Thursday, May 7, 2015

The bus from Baltimore came in: Orioles reach New Jersey

Maybe it's a coincidence, but just as their baseball namesakes have come north to play the Mets and Yankees, Baltimore Orioles -- the winged ones -- have made their way to New Jersey.

It's not entirely unusual - I generally see my first Baltimore Oriole of the year sometime in late April or early May. What's really getting me this year is the sheer numbers of them being reported in different areas around the state. I saw my first pair at the Deserted Village in Union County's Watchung Reservation over the weekend, typically the place where I find them for the year.

I wasn't quite prepared for my next run in with a member of the species. My local neighborhood park -- a little common space in the midst of long-developed suburbia -- is home to an absurdly loyal series of Black-crowned Night Herons that has shown up every year, along with the usual small park coterie of sparrows, geese and Mourning Doves. Kingbirds and American Goldfinches will arrive from time to time, but Orioles? Never.

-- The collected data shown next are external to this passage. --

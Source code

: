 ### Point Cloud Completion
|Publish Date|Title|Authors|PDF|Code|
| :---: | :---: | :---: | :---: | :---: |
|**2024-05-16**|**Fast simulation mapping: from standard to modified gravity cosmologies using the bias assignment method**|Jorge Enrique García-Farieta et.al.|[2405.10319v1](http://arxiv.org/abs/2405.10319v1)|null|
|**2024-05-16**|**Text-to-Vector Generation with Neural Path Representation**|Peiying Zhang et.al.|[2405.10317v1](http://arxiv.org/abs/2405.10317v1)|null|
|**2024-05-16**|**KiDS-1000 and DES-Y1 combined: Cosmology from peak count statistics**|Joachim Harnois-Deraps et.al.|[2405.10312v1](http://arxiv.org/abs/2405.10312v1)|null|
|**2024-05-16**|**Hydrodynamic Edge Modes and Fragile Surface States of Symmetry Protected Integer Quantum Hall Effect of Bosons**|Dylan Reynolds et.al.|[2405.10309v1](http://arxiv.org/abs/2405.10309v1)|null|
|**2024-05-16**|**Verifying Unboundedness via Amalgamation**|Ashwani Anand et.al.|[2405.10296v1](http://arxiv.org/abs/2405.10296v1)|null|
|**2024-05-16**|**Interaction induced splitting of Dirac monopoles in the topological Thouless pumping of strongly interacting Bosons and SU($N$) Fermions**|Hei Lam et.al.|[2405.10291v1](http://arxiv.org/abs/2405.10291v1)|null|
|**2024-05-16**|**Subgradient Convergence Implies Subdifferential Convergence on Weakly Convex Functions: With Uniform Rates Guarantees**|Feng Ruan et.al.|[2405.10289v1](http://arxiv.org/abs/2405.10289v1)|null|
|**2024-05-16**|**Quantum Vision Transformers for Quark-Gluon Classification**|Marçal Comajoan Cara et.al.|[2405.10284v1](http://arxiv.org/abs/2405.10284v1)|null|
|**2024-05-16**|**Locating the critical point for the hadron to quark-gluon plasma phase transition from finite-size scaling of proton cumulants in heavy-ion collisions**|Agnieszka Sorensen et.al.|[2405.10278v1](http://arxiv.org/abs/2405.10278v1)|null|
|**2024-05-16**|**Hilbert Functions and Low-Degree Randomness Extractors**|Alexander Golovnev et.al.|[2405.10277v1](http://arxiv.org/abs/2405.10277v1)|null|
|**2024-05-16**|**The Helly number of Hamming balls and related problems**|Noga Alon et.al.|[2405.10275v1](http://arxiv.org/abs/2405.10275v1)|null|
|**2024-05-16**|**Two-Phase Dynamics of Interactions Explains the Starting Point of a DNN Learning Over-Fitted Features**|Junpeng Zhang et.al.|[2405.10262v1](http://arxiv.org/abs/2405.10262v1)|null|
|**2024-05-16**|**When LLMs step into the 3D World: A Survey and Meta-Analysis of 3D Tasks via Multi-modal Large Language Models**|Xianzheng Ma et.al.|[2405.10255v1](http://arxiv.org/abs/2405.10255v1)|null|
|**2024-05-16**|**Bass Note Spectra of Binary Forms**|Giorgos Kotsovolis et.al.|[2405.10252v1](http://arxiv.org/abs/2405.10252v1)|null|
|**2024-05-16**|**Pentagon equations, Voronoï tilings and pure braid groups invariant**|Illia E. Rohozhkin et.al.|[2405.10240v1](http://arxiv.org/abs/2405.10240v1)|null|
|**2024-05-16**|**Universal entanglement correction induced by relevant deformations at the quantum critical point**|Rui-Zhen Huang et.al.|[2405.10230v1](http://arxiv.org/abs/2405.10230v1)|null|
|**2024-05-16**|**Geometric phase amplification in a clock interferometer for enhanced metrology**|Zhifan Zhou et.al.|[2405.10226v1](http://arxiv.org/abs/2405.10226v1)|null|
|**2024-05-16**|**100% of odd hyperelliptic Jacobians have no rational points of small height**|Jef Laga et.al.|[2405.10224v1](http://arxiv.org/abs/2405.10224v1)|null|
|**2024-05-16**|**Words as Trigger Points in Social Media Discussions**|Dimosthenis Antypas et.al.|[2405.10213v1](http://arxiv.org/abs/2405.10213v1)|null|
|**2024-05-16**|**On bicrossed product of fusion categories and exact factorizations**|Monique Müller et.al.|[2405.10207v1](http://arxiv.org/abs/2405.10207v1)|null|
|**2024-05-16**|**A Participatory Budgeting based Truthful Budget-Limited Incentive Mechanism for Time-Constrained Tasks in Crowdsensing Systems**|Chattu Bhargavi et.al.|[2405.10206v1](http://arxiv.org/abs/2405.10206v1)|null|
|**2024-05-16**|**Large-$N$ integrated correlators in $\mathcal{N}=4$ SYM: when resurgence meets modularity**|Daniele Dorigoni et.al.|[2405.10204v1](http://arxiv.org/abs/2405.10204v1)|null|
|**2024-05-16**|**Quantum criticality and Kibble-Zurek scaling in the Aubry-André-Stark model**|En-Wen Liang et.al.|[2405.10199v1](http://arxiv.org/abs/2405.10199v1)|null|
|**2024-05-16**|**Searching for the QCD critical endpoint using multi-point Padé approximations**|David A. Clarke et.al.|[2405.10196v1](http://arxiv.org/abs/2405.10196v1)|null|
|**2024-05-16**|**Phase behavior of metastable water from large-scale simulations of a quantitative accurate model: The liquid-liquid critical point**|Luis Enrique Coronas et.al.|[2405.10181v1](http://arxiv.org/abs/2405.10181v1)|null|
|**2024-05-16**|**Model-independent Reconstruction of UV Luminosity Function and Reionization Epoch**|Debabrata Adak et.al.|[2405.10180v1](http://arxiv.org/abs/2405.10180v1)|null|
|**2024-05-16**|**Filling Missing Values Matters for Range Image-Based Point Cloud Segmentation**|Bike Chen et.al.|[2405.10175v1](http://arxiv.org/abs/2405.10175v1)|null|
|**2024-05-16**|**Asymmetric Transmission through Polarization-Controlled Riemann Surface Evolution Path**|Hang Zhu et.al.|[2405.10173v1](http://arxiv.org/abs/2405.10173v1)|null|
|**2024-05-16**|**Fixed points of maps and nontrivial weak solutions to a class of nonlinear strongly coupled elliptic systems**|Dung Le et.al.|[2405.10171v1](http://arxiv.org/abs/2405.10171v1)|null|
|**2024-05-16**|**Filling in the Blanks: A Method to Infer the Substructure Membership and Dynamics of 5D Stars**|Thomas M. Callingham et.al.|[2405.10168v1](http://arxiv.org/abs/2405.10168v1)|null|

Until the other day. Just about the time their human counterparts were probably starting batting practice at Citi Field, I heard a very fluid yet unfamiliar song as I was walking through the park. Who could it be? Fortunately I had my binoculars with me, making it substantially easier to scan the upper reaches of a large sycamore for whoever was vocalizing.

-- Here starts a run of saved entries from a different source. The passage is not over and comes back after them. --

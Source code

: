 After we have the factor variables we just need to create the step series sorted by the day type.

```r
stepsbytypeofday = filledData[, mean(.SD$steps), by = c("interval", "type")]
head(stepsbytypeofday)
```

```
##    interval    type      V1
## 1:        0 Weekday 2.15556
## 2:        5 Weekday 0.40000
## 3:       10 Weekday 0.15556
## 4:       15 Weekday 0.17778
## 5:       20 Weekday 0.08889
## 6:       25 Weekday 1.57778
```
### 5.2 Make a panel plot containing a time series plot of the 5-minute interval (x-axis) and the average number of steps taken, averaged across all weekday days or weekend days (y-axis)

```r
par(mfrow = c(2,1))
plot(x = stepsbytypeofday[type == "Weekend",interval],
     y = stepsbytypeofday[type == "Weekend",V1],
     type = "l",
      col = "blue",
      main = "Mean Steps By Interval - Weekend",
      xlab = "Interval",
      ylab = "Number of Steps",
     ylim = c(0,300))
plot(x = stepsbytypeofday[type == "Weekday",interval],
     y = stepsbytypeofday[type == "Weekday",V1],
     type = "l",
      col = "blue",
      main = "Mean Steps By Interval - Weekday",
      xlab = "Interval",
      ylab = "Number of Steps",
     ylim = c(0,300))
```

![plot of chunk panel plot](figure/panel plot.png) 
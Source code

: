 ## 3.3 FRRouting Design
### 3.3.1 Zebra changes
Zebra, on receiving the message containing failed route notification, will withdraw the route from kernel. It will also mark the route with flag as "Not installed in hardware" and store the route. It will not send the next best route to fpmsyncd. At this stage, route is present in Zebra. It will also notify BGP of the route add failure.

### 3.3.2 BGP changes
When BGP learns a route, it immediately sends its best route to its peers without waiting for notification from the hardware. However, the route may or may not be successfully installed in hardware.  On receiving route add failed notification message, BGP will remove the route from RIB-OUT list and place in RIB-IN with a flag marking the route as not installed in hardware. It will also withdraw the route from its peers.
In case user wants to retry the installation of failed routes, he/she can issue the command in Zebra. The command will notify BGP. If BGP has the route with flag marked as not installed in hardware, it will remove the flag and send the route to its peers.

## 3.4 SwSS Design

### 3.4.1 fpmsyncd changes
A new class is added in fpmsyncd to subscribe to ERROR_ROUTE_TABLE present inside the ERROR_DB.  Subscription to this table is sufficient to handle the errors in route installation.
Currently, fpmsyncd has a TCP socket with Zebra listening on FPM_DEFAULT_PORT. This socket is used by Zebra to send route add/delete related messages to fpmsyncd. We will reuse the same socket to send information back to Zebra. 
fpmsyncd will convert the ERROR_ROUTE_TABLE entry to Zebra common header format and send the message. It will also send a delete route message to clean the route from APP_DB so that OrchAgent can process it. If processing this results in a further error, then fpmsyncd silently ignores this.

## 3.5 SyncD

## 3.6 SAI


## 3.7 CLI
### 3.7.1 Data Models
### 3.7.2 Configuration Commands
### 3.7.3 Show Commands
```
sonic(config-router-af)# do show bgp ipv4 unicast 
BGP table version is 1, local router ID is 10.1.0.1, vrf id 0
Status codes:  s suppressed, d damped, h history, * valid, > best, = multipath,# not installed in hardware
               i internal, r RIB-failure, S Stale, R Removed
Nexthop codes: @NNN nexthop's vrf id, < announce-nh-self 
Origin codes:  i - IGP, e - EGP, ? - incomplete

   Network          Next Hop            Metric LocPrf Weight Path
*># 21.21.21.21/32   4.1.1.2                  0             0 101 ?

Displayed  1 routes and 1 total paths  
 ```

And then... I spotted a bit of bright orange. Preferring the high perches as they do, Orioles, in my experience, at least, are far easier to identify from their color than from the black-and-white patterning of their wings or the darkness of their heads. That hue and the uniformity across the underside of the bird made the bird unmistakably a Baltimore Oriole. He hopped along a bit and gave me confirmation with a turn of his body.

As I watched, I could see the bird singing his heart out. When he stopped, another Oriole within earshot began his vocalization. Could there be two in the neighborhood? And even more important, would they both find mates and build nests here?

I haven't heard them since that evening, but I did find another in a park just a few miles away. Will he find a friend and make his summer home where I can visit easily? Will they raise offspring that will return next year and thrive as well? I can only hope they have better luck than the baseball team did with the Mets this week.

1 comment:

  1. I live near the Cape May-Lewes ferry and a Baltimore oriole spent the winter visiting my yard. It was thrilling to see that brilliant orange amid all the winter grays. I encouraged all my neighbors to put out oranges and jelly for him too. He stopped coming around in the spring--I hope he went north to find a mate, and that they'll be back here in winter.